The new one bears similarities to that 2009 debut, not least that Dempsey wrote all of the material and plays most of the instruments, as well as singing. The chief point of difference this time is that he went to Chicago to record it with producer, mixer and engineer Tom Schick, an American Dempsey holds in high regard for his work with Wilco, Beck, Rufus Wainwright and many others.
There was also the bonus of working Wilco’s Loft Studio, which Schick now runs.
“The one thing I didn’t want to do was produce it myself,” he says. Dempsey made initial demo recordings in the home studio, “to within an inch of their lives”, he says, “but I didn’t want to record it without it having another pair of ears. I’d always wanted to work with Tom. I loved some of the records he has made with Low and Wilco. He had always been New Yorkbased so I thought I’d go to New York. Then he contacted me and said he was moving to Chicago.”

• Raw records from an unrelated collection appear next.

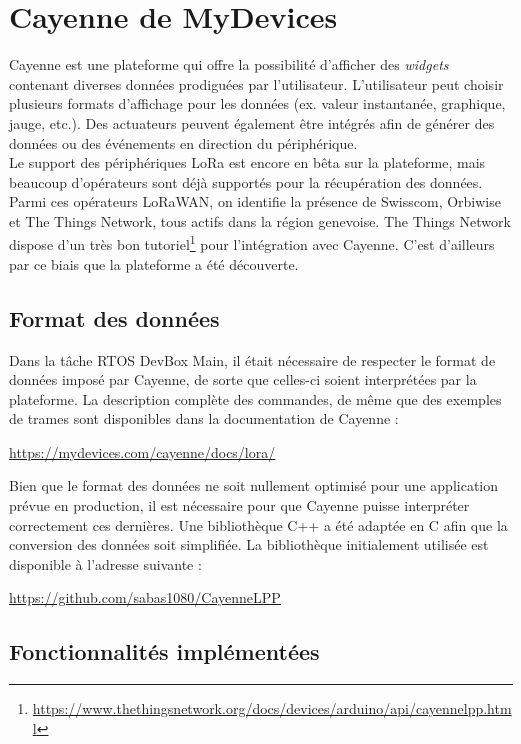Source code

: \section{Cayenne de MyDevices}

Cayenne est une plateforme qui offre la possibilité d'afficher des \textit{widgets} contenant diverses données prodiguées par l'utilisateur. L'utilisateur peut choisir plusieurs formats d'affichage pour les données (ex. valeur instantanée, graphique, jauge, etc.). Des actuateurs peuvent également être intégrés afin de générer des données ou des événements en direction du périphérique. \\

Le support des périphériques LoRa est encore en bêta sur la plateforme, mais beaucoup d'opérateurs sont déjà supportés pour la récupération des données. Parmi ces opérateurs LoRaWAN, on identifie la présence de Swisscom, Orbiwise et The Things Network, tous actifs dans la région genevoise. The Things Network dispose d'un très bon tutoriel\footnote{\url{https://www.thethingsnetwork.org/docs/devices/arduino/api/cayennelpp.html}} pour l'intégration avec Cayenne. C'est d'ailleurs par ce biais que la plateforme a été découverte.

\subsection{Format des données}
Dans la tâche RTOS DevBox Main, il était nécessaire de respecter le format de données imposé par Cayenne, de sorte que celles-ci soient interprétées par la plateforme. La description complète des commandes, de même que des exemples de trames sont disponibles dans la documentation de Cayenne : 
\begin{center}
    \url{https://mydevices.com/cayenne/docs/lora/}
\end{center}

Bien que le format des données ne soit nullement optimisé pour une application prévue en production, il est nécessaire pour que Cayenne puisse interpréter correctement ces dernières. Une bibliothèque C++ a été adaptée en C afin que la conversion des données soit simplifiée. La bibliothèque initialement utilisée est disponible à l'adresse suivante : 
\begin{center}
    \url{https://github.com/sabas1080/CayenneLPP}
\end{center}


\subsection{Fonctionnalités implémentées}

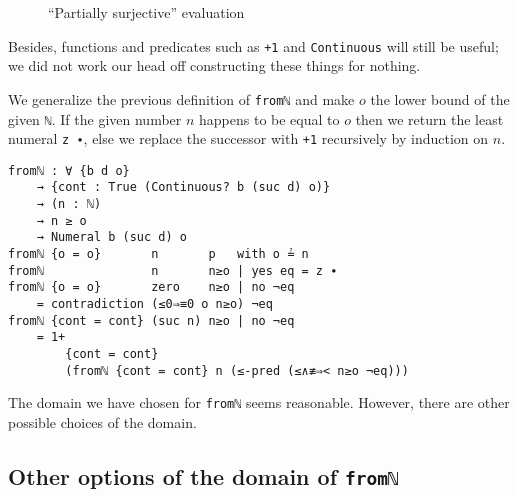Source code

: \documentclass[\main/thesis.tex]{subfiles}
\begin{document}
\begin{figure}[H]
    \centering
    \begin{adjustbox}{max width=\textwidth}
    \end{adjustbox}
\caption{``Partially surjective'' evaluation}
\label{figure:34}
\end{figure}


Besides, functions and predicates such as \lstinline|+1| and
\lstinline|Continuous| will still be useful;
we did not work our head off constructing these things for nothing.

We generalize the previous definition of \lstinline|fromℕ| and make $ o $ the
lower bound of the given \lstinline|ℕ|.
If the given number $ n $ happens to be equal to $ o $ then we return the least
numeral \lstinline|z ∙|, else we replace the successor with \lstinline|+1|
recursively by induction on $ n $.

\begin{lstlisting}
fromℕ : ∀ {b d o}
    → {cont : True (Continuous? b (suc d) o)}
    → (n : ℕ)
    → n ≥ o
    → Numeral b (suc d) o
fromℕ {o = o}       n       p   with o ≟ n
fromℕ               n       n≥o | yes eq = z ∙
fromℕ {o = o}       zero    n≥o | no ¬eq
    = contradiction (≤0⇒≡0 o n≥o) ¬eq
fromℕ {cont = cont} (suc n) n≥o | no ¬eq
    = 1+
        {cont = cont}
        (fromℕ {cont = cont} n (≤-pred (≤∧≢⇒< n≥o ¬eq)))
\end{lstlisting}

The domain we have chosen for \lstinline|fromℕ| seems reasonable.
However, there are other possible choices of the domain.

\subsection{Other options of the domain of \lstinline|fromℕ|}
\end{document}
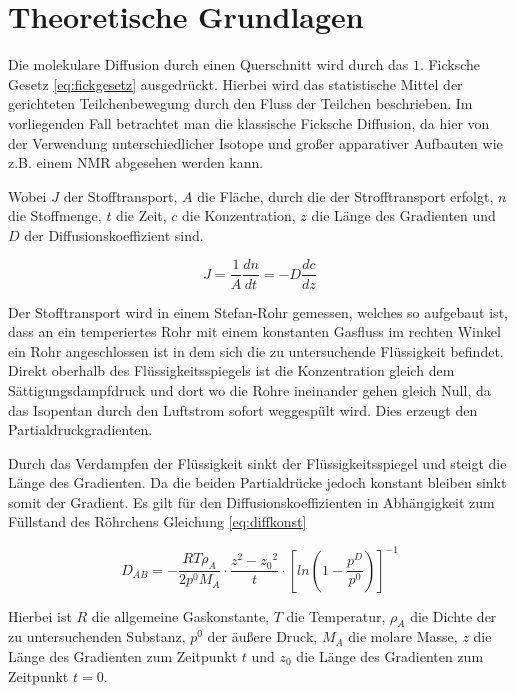 



\section{Theoretische Grundlagen}

Die molekulare Diffusion durch einen Querschnitt wird durch das $1.$ Ficksche Gesetz \ref{eq:fickgesetz} ausgedrückt. Hierbei wird das  statistische Mittel der gerichteten Teilchenbewegung durch den Fluss der Teilchen beschrieben. Im vorliegenden Fall betrachtet man die klassische Ficksche Diffusion, da hier von der Verwendung unterschiedlicher Isotope und großer apparativer Aufbauten wie z.B. einem NMR abgesehen werden kann.


 Wobei $J$ der Stofftransport, $A$ die Fläche, durch die der Strofftransport erfolgt, $n$ die Stoffmenge, $t$ die Zeit, $c$ die Konzentration, $z$ die Länge des Gradienten und $D$ der Diffusionskoeffizient sind.

\begin {equation}
J=\frac{1}{A}\frac{dn}{dt}=-D\frac{dc}{dz}
\label{eq:fickgesetz}
\end {equation}



Der Stofftransport wird in einem Stefan-Rohr gemessen, welches so aufgebaut ist, dass an ein temperiertes Rohr mit einem konstanten Gasfluss im rechten Winkel ein Rohr angeschlossen ist in dem sich die zu untersuchende Flüssigkeit befindet. Direkt oberhalb des Flüssigkeitsspiegels ist die Konzentration gleich dem Sättigungsdampfdruck und dort wo die Rohre ineinander gehen gleich Null, da das Isopentan durch den Luftstrom sofort weggespült wird. Dies erzeugt den Partialdruckgradienten.

Durch das Verdampfen der Flüssigkeit sinkt der Flüssigkeitsspiegel und steigt die Länge des Gradienten. Da die beiden Partialdrücke jedoch konstant bleiben sinkt somit der Gradient.  Es gilt für den Diffusionskoeffizienten in Abhängigkeit zum Füllstand des Röhrchens Gleichung \ref{eq:diffkonst}

\begin {equation}
D_{AB}=-\frac{RT\rho_A}{2p^0M_A}\cdot\frac{z^2-{z_0}^2}{t} \cdot\left[ln\left(1-\frac{p^D}{p^0}\right)\right]^{-1}
\label{eq:diffkonst}
\end{equation}

Hierbei ist $R$ die allgemeine Gaskonstante, $T$ die Temperatur, $\rho_A$ die Dichte der zu untersuchenden Substanz, $p^0$ der äußere Druck, $M_A$ die molare Masse, $z$ die Länge des Gradienten zum Zeitpunkt $t$ und $z_0$ die Länge des Gradienten zum Zeitpunkt $t=0$. 

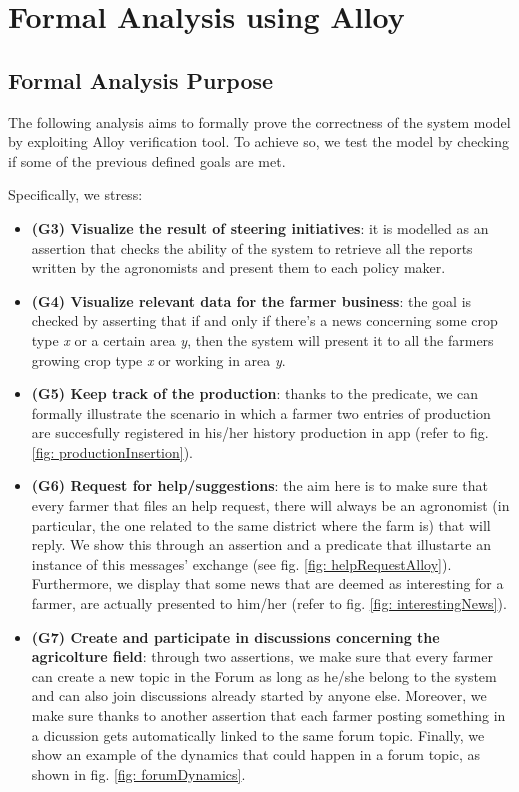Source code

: \documentclass[table, 12pt]{article}
\begin{document}
\section{Formal Analysis using Alloy}
\subsection{Formal Analysis Purpose}
The following analysis aims to formally prove the correctness of the system model by exploiting Alloy verification tool. To achieve so, we test the model by checking if some of the previous defined goals are met. 

Specifically, we stress:
\begin{itemize}
    \item \textbf{(G3) Visualize the result of steering initiatives}: it is modelled as an assertion that checks the ability of the system to retrieve all the reports written by the agronomists and present them to each policy maker.
    \item \textbf{(G4) Visualize relevant data for the farmer business}: the goal is checked by asserting that if and only if there's a news concerning some crop type \textit{x} or a certain area \textit{y}, then the system will present it to all the farmers growing crop type \textit{x} or working in area \textit{y}.
    \item \textbf{(G5) Keep track of the production}: thanks to the predicate, we can formally illustrate the scenario in which a farmer two entries of production are succesfully registered in his/her history production in app (refer to fig. \ref{fig: productionInsertion}).
    \item \textbf{(G6) Request for help/suggestions}: the aim here is to make sure that every farmer that files an help request, there will always be an agronomist (in particular, the one related to the same district where the farm is) that will reply. We show this through an assertion and a predicate that illustarte an instance of this messages' exchange (see fig. \ref{fig: helpRequestAlloy}). Furthermore, we display that some news that are deemed as interesting for a farmer, are actually presented to him/her (refer to fig. \ref{fig: interestingNews}).
    \item \textbf{(G7) Create and participate in discussions concerning the agricolture field}: through two assertions, we make sure that every farmer can create a new topic in the Forum as long as he/she belong to the system and can also join discussions already started by anyone else. Moreover, we make sure thanks to another assertion that each farmer posting something in a dicussion gets automatically linked to the same forum topic. Finally, we show an example of the dynamics that could happen in a forum topic, as shown in fig. \ref{fig: forumDynamics}.

\end{itemize}
\end{document}
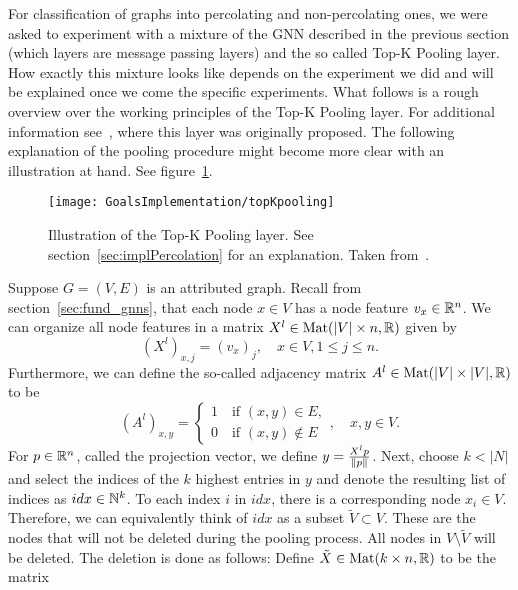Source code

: \label{sec:implPercolation}
For classification of graphs into percolating and non-percolating ones, we were asked to experiment with a mixture of the GNN described in the previous section
(which layers are message passing layers) and the so called Top-K Pooling layer.
How exactly this mixture looks like depends on the experiment we did and will be explained once we come the specific experiments.
What follows is a rough overview over the working principles of the Top-K Pooling layer. 
For additional information see~\cite{topKPooling}, where this layer was originally proposed.
The following explanation of the pooling procedure might become more clear with
an illustration at hand. See figure~\ref{fig:topKPooling}.
\begin{figure}[h]
    \centering
    \texttt{[image: GoalsImplementation/topKpooling]}
    \caption{Illustration of the Top-K Pooling layer. See section~\ref{sec:implPercolation} for an explanation. Taken from~\cite{topKPooling}.}
    \label{fig:topKPooling}
\end{figure}
Suppose $G=(V,E)$ is an attributed graph. Recall from section~\ref{sec:fund_gnns}, 
that each node $x\in V$ has a node feature $v_x\in\mathbb{R}^n$. We can organize all node
features in a matrix $X^l\in\text{Mat}(|V|\times n,\mathbb{R})$ given by
\begin{equation}
    \left(X^l\right)_{x,j}=\left(v_x\right)_j, \quad x\in V, 1\leq j \leq n.
    \label{eq:matNodeFeatures}
\end{equation}
Furthermore, we can define the so-called adjacency matrix $A^l\in\text{Mat}(|V|\times |V|,\mathbb{R})$ to be
\begin{equation}
    \left(A^l\right)_{x,y}=\begin{cases}
        1 \quad \text{if } (x,y)\in E,\\
        0 \quad \text{if } (x,y)\notin E
    \end{cases}, \quad x,y\in V.
    \label{eq:matAdjacency}
\end{equation}
For $p\in\mathbb{R}^n$, called the projection vector, we define $y=\frac{X^l p}{\lVert p\rVert}$. 
Next, choose $k<|N|$ and select the indices of the $k$ highest entries in $y$ and denote the resulting 
list of indices as $idx\in\mathbb{N}^k$. To each index $i$ in $idx$, there is a corresponding 
node $x_i\in V$. Therefore, we can equivalently think of $idx$ as a subset $\tilde{V}\subset V$. 
These are the nodes that will not be deleted during the pooling process. 
All nodes in $V\setminus\tilde{V}$ will be deleted. 
The deletion is done as follows: Define $\tilde{X}\in\text{Mat}(k\times n,\mathbb{R})$ to be the matrix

Dempsey and his co-producer were able to use a rich swag of recording gear and instruments that Wilco, which was on tour at the time, has amassed through the years. “I didn’t have to take anything,” says Dempsey.
The result is an album with much broader scope than its folk-tinged predecessor. It veers from the bombastic ( Morningless) to sparse, dynamic pop ( The True Sea) to more restrained contemplation ( Lifetime Supply), all of it col- in oured by Dempsey’s fluctuating vocal style and an assortment of dazzling guitar riffs and sounds. Holding it together is Dempsey’s lyrical vision.
“If there is one theme on this album it is identity,” he says. “It’s not a concept album by any stretch, but it’s something that comes up a lot.”
The strolling, acoustic Iris Black, for example, tells the tale of an old woman coping with dementia (“every day something takes my breath away, but something brings it back again”). “It’s a song about someone whose faculties are leaving them,” Dempsey says. “It’s supposed to be a celebration, waving a hanky at your faculties.”
Dempsey, who has suffered depression and struggled with writer’s block during his career, appear to have found a stable and productive routine, one made up of family, his solo career, the ongoing Something For Kate and whatever production jobs come along. Since his first solo album he has produced albums for Brisbane band Mosman Alder and former Drones drummer Mike Noga.
It’s 17 years since Something For Kate — Dempsey, Ashworth and drummer Clint Hyndman — released their breakthrough second album, Beautiful Sharks, which paved the way for a succession of successful albums and tours, locally and overseas. The band, which played at the Spectrum Now Festival in Sydney in March, is still an entity. A new album is planned for when Dempsey is finished spruiking his own.
There is a distinction to be made between SFK songs and Dempsey ones, according to the person who writes all of them.
“When I’m writing for Something For Kate I always feel there are two other people in that band and whatever I’m singing represents them as well. There’s more of a collective sense in my head. On my own I can be as biting as I want.”
Perhaps for that reason he doesn’t run anything past his wife when he’s working on his own songs. “She hears very little,” he says. “She doesn’t come up here much. She’s aware that there’s Kate and there’s me. She and Clint are critical afterwards, though; brutally so. Something For Kate is an agreement between three people. In that band I open myself up to Stephanie and Clint tearing it apart. They get right in there and say if that bit sucks, ‘do something different’. We have these debates. The reason I do the solo stuff is to be able to write without that. I enjoy both things. By the time I’ve finished doing one thing, I’m ready for the other one.”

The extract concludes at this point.